Part of my dilemma, I think, was that I had felt called to traditional ordained ministry before. That call led me to seminary, where I learned and grew for three years and finished all my assignments well in advance of their due dates. After seminary—the time when I was supposed to learn and grow “on the job”—that call never seemed to take shape despite my sincerest efforts.

I began to wonder if I’d misheard, or substituted my own aspirations for God’s. Over time, I persuaded myself that God was calling me to put down the binoculars and pick up the magnifying glass. I walked through the first five years after seminary as though in a fog, my range of vision limited to two feet in front of my face. It was a time, like any, of spiritual highs and lows. I felt closer to God when I wasn’t trying to outplan God—but I also felt the sting of rejection every time I logged onto facebook and saw one of my seminary classmates celebrating a work anniversary at her installed position. We also started a family—a blessing, if ever there were one—but caring for small children made a traditional ministry career feel even farther out of reach.

The call from my hometown PNC was the first domino to fall—and the chain led me to my current call. I called the PNC chair back a week later, hoping to convey both my delight in being asked and my regret in having to decline. But I couldn’t re-box what the PNC’s inquiry had unpacked; the call to ordained ministry had endured. Instead of trying to move beyond it, I honored it even as it left me feeling vulnerable again. Three months later, I’d received and accepted a call to pastor a church in Olympia, Washington.
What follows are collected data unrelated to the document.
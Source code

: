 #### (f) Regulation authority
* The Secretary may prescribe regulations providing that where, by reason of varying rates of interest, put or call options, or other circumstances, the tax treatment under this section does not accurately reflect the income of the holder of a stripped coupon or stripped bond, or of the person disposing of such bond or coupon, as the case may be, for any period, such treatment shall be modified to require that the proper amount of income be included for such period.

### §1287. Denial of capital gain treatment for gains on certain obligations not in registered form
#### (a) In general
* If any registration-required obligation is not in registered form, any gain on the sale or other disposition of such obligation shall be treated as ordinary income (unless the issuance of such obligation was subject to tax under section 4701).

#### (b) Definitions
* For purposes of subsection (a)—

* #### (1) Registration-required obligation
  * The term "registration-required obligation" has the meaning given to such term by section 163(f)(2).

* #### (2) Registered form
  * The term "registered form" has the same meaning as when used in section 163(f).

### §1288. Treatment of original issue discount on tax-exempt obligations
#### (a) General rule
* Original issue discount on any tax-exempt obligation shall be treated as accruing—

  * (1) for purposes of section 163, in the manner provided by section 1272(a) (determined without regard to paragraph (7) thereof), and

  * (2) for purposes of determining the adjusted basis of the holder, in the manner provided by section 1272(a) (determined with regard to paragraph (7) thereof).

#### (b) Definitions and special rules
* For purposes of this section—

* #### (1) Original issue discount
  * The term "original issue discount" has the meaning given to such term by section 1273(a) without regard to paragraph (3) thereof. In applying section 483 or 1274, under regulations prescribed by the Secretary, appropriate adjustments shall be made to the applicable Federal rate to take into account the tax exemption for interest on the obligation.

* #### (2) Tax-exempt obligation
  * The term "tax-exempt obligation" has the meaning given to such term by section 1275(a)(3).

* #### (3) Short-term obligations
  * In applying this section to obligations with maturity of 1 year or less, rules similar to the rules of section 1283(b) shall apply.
As I was reflecting on this whirlwind experience—this sense of call restored after years of wandering—I thought of my children. I think of my relationship with God often when parenting my toddlers. Is it any wonder? My kids often act impulsively and against their own interests. On my best days, I respond with patience and gentle instruction, guiding them toward the healthy behaviors that will give them peace. Just yesterday, my two year old resisted his nap. I had closed the door to his bedroom, and, wailing my name, he thrust his fingers underneath the door to reach for me, clawing at the carpet. So long as he kept his fingers there, I couldn’t open the door. I couldn’t comfort him.
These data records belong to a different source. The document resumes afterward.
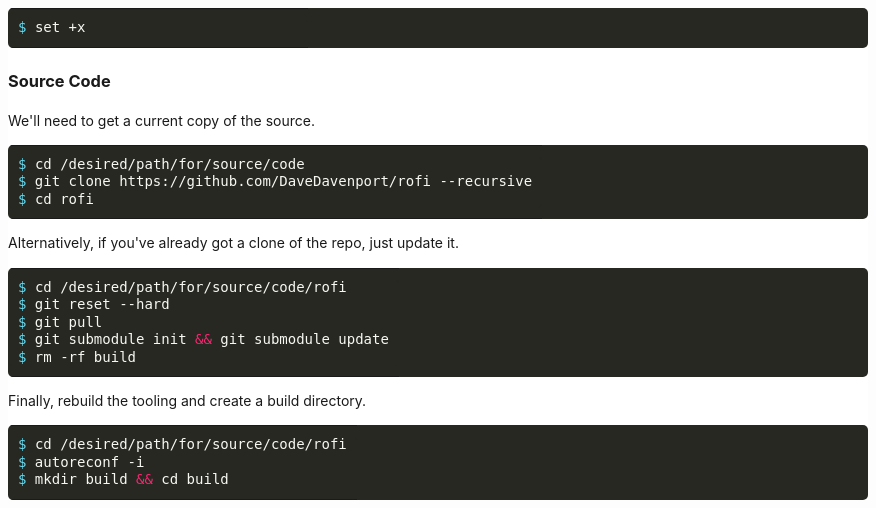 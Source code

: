 <table class="highlighttable" style='border-radius:5px; display:block; font-family:Consolas, "Courier New", monospace; min-width:300px; overflow:auto; width:100%; background:#272822; color:#f8f8f2' width="100%"><tr><td class="code" style="border:none; background-image:none; background-position:center; background-repeat:no-repeat; padding:10px 0">
<div class="highlight" style='border-radius:5px; display:block; font-family:Consolas, "Courier New", monospace; min-width:300px; overflow:auto; width:100%; background:#272822; color:#f8f8f2' width="100%"><pre style="background:#272822; color:#f8f8f2; border:none; font-size:1em; line-height:125%; padding:10px; margin-bottom:0; margin-top:0; padding-bottom:0; padding-top:0"><span></span><span class="gp" style="color:#66d9ef">$</span> <span class="nb" style="color:#f8f8f2">set</span> +x<br></pre></div>
</td></tr></table>

### Source Code
We'll need to get a current copy of the source.

<table class="highlighttable" style='border-radius:5px; display:block; font-family:Consolas, "Courier New", monospace; min-width:300px; overflow:auto; width:100%; background:#272822; color:#f8f8f2' width="100%"><tr><td class="code" style="border:none; background-image:none; background-position:center; background-repeat:no-repeat; padding:10px 0">
<div class="highlight" style='border-radius:5px; display:block; font-family:Consolas, "Courier New", monospace; min-width:300px; overflow:auto; width:100%; background:#272822; color:#f8f8f2' width="100%"><pre style="background:#272822; color:#f8f8f2; border:none; font-size:1em; line-height:125%; padding:10px; margin-bottom:0; margin-top:0; padding-bottom:0; padding-top:0"><span></span><span class="gp" style="color:#66d9ef">$</span> <span class="nb" style="color:#f8f8f2">cd</span> /desired/path/for/source/code<br><span class="gp" style="color:#66d9ef">$</span> git clone https://github.com/DaveDavenport/rofi --recursive<br><span class="gp" style="color:#66d9ef">$</span> <span class="nb" style="color:#f8f8f2">cd</span> rofi<br></pre></div>
</td></tr></table>

Alternatively, if you've already got a clone of the repo, just update it.

<table class="highlighttable" style='border-radius:5px; display:block; font-family:Consolas, "Courier New", monospace; min-width:300px; overflow:auto; width:100%; background:#272822; color:#f8f8f2' width="100%"><tr><td class="code" style="border:none; background-image:none; background-position:center; background-repeat:no-repeat; padding:10px 0">
<div class="highlight" style='border-radius:5px; display:block; font-family:Consolas, "Courier New", monospace; min-width:300px; overflow:auto; width:100%; background:#272822; color:#f8f8f2' width="100%"><pre style="background:#272822; color:#f8f8f2; border:none; font-size:1em; line-height:125%; padding:10px; margin-bottom:0; margin-top:0; padding-bottom:0; padding-top:0"><span></span><span class="gp" style="color:#66d9ef">$</span> <span class="nb" style="color:#f8f8f2">cd</span> /desired/path/for/source/code/rofi<br><span class="gp" style="color:#66d9ef">$</span> git reset --hard<br><span class="gp" style="color:#66d9ef">$</span> git pull<br><span class="gp" style="color:#66d9ef">$</span> git submodule init <span class="o" style="color:#f92672">&amp;&amp;</span> git submodule update<br><span class="gp" style="color:#66d9ef">$</span> rm -rf build<br></pre></div>
</td></tr></table>

Finally, rebuild the tooling and create a build directory.

<table class="highlighttable" style='border-radius:5px; display:block; font-family:Consolas, "Courier New", monospace; min-width:300px; overflow:auto; width:100%; background:#272822; color:#f8f8f2' width="100%"><tr><td class="code" style="border:none; background-image:none; background-position:center; background-repeat:no-repeat; padding:10px 0">
<div class="highlight" style='border-radius:5px; display:block; font-family:Consolas, "Courier New", monospace; min-width:300px; overflow:auto; width:100%; background:#272822; color:#f8f8f2' width="100%"><pre style="background:#272822; color:#f8f8f2; border:none; font-size:1em; line-height:125%; padding:10px; margin-bottom:0; margin-top:0; padding-bottom:0; padding-top:0"><span></span><span class="gp" style="color:#66d9ef">$</span> <span class="nb" style="color:#f8f8f2">cd</span> /desired/path/for/source/code/rofi<br><span class="gp" style="color:#66d9ef">$</span> autoreconf -i<br><span class="gp" style="color:#66d9ef">$</span> mkdir build <span class="o" style="color:#f92672">&amp;&amp;</span> <span class="nb" style="color:#f8f8f2">cd</span> build<br></pre></div>
</td></tr></table>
Fingers under the door isn’t a bad metaphor for my time after seminary. I wanted to hurry up and get there. Perhaps if the door had been open, I’d have started my ministry in a hurry, too. I might have treated my call as another race to run, another finish line to reach. As it is, I spent years experiencing life in the pews as a working mom. I developed a passion for new church development and experienced the joy of deeply investing in the children of my neighborhood. What I’d thought of as “making lemonade”—using my gifts in God’s service even when things “hadn’t worked out”—was ultimately just as formative as seminary.
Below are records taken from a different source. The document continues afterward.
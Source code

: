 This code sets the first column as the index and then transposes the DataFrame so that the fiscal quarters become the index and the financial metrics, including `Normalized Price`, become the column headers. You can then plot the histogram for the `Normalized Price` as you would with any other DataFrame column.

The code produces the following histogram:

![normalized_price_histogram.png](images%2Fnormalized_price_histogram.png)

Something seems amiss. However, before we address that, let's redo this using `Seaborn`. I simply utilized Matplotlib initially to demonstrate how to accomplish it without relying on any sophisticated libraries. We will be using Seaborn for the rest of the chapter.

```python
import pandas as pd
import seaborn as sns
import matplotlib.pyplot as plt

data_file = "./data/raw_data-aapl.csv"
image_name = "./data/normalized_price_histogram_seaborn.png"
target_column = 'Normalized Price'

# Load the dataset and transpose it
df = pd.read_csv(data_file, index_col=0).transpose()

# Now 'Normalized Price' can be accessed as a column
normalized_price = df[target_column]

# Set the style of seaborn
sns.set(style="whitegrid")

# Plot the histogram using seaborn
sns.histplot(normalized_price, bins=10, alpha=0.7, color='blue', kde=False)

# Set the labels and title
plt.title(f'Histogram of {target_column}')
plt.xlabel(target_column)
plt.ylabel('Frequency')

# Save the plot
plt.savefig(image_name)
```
Here’s the thing: I do think God called me to ordained ministry—but I had to step back from the door for it to be opened. When I left seminary, life without a call felt like the wilderness. But slowly and painfully, sometimes resentfully, I made that wilderness my home. Along the way, I found new ways to draw closer to my neighbors and closer to God. And now, at the start of my first traditional call, it’s hard to imagine serving God’s people without the perspective I gained in the years I doubted this day would come.

You can’t hurry that.

Therin Fenner lives in Tacoma, Washington, with her husband and two sons. When she’s not wiping spilt milk off the kitchen floor, she likes to read, write, and run with her dogs. She currently serves as pastor of Westminster Presbyterian Church in Olympia, Washington.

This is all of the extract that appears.